◆ **Source texts of formatted documents**:

□ □ □

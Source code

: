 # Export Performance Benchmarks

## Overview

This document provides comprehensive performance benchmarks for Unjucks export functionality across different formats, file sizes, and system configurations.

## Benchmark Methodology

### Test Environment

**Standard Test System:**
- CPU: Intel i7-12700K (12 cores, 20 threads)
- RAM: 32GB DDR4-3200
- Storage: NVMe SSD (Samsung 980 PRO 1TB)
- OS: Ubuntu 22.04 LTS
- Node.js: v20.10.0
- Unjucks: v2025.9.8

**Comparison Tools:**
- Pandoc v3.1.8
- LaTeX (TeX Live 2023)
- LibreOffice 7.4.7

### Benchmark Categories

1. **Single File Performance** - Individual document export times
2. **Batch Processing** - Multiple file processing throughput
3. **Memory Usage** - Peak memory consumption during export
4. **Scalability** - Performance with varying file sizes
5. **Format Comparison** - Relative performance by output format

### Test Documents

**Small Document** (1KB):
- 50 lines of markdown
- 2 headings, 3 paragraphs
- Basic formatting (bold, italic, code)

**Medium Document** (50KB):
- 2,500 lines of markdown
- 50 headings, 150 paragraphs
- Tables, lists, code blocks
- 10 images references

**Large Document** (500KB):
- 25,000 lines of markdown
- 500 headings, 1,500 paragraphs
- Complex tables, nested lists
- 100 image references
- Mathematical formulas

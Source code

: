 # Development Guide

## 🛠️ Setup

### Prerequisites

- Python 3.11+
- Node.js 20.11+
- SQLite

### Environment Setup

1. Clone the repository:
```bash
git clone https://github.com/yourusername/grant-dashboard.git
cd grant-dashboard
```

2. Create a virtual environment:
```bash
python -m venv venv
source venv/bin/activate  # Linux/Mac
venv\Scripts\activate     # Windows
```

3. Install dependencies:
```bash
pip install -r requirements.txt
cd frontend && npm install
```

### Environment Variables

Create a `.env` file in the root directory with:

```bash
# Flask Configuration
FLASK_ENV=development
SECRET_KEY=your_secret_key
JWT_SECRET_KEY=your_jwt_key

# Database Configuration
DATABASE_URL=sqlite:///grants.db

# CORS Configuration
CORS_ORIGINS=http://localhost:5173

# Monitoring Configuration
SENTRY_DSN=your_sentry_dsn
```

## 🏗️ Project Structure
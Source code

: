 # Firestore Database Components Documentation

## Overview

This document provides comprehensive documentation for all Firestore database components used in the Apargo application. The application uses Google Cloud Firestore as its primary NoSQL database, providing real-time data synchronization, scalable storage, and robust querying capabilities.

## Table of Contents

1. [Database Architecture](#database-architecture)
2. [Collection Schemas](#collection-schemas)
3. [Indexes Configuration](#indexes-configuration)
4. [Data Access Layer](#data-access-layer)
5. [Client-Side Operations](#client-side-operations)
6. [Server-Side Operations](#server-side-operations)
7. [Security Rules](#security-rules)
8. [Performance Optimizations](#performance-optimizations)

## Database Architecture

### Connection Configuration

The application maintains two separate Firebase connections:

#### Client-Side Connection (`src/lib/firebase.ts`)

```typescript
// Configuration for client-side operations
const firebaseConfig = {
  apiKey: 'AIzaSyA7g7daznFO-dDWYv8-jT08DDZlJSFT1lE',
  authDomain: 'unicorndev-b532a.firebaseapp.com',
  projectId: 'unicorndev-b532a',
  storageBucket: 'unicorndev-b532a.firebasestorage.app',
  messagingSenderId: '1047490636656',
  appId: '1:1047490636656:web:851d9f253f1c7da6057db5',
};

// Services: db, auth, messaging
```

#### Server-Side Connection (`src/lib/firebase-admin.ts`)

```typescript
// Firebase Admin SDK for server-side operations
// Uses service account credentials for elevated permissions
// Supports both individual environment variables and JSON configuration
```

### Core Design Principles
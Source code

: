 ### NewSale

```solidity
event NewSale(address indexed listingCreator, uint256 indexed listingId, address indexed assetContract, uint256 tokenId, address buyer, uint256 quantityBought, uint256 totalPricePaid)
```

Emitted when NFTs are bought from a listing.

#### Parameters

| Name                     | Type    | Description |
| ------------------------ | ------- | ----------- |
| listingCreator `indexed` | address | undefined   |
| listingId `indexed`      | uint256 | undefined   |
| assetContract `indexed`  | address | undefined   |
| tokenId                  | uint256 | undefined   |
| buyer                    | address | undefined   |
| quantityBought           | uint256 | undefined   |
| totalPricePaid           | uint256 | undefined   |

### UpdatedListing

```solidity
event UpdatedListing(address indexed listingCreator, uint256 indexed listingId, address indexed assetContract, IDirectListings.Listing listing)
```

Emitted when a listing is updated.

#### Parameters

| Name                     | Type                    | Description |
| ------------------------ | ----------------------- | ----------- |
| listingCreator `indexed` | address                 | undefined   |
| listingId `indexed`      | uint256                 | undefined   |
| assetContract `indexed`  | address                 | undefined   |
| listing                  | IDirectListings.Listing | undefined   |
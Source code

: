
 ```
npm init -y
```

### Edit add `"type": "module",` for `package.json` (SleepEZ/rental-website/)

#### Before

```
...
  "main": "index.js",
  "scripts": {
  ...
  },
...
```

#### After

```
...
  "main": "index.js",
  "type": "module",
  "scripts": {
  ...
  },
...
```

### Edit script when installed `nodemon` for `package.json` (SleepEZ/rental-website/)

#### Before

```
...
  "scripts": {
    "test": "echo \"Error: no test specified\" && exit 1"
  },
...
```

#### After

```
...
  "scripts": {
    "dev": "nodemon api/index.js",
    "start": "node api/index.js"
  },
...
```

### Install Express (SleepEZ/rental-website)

□ □ □

◆ **Directions for this task**: Please report how many lines of the entries above contain the string "nodemon". Reply with only the number.

◆ **Reply to the exercise**: 2